Back in 2008, LeftHand Networks (later acquired by HPE) introduced the concept of a virtual storage appliance. In this model, the storage would reside within the ESX servers in the cluster, become aggregated as a virtual iSCSI SAN, and allow for redundancy through the nodes. Should an ESX host crash, with the standard function of the VMs rebooting on a different host in the cluster, the storage would allow for consistency regardless. By today’s standards, it’s not at all inelegant, but lacks some of the functionality of, for example, vSAN. VMware vSAN follows a similar model, but can also incorporate deduplication, hybrid or all solid-state disc, and compression. To me, vSAN used in vSAN-ready nodes, also a component of Dell/EMC VxRail product, is a modernized version of what LeftHand brought to the table some 11 years ago. It’s a great model and eliminates the need for a company to build a virtualized infrastructure to purchase a more traditional SAN/NAS infrastructure to connect the virtualized environment. Cost savings and management make this more cost-effective.

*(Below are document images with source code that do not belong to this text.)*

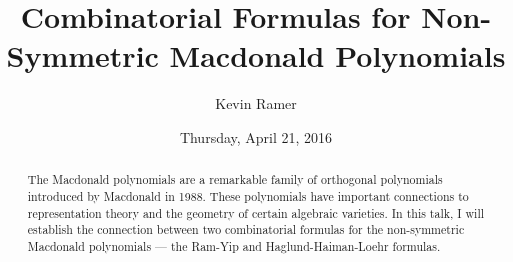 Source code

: \documentclass{UAmathtalk}
\author{Kevin Ramer}
\title{Combinatorial Formulas for Non-Symmetric Macdonald Polynomials}
\date{Thursday, April 21, 2016}
\begin{document}
\maketitle

\begin{abstract}
The Macdonald polynomials are a remarkable family of orthogonal polynomials introduced by Macdonald in 1988.  These polynomials have important connections to representation theory and the geometry of certain algebraic varieties. In this talk, I will establish the connection between two combinatorial formulas for the non-symmetric Macdonald polynomials --- the Ram-Yip and Haglund-Haiman-Loehr formulas.
\end{abstract}
\end{document}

Other companies in the space have leveraged the server-based storage model. The two that spring most rapidly to mind are Nutanix and Simplivity, who have built solutions based on packaged single SKUed boxes built around a similar model. Of course, the way to manage the environments are different, but support the goal of managing a virtual landscape with some aspects of differentiation (Nutanix supports their hypervisor, Acropolis, which nobody else does). From a hardware perspective, the concept of packaged equipment sized to manage a particular environment is practically the same: x86 servers run the hypervisor, with storage internal to each node of the cluster.
I’ve talked previously about some of the scalability issues that may or may not affect end users, so I won’t go deeper into it here. Feel free to check out some of my previous posts about cluster scalability issues causing consternation about growth.
But storage issues are still key, regardless of the platform you choose. I believe it’s one of only two or three issues of primary concern. While compression, deduplication, and the efficiency of how SSD is incorporated are key to using storage, there’s more. One of the keys to backing up the data in a major use-case for HCI, the hub-and-spoke approach in which the HCI sits on the periphery and a more centralized data center resides as the hub, is the replication of all changed data from the remote to the hub, with storage awareness.
I feel many of the implementations I’ve been part of have had the HCI as ROBO (remote office/back office), VDI, or a key application role and require a forward-thinking approach to the backup of these datasets. If you, as the decision-maker, value that piece as well, look at how the new infrastructure would handle the data and be able to replicate it (hopefully with no performance impact to the system) so all data is easily recoverable.
When I enter these conversations, if the customer doesn’t concern themselves with backup or security from the ground-up, mistakes are being made. I try to emphasize this is likely the key consideration from the beginning.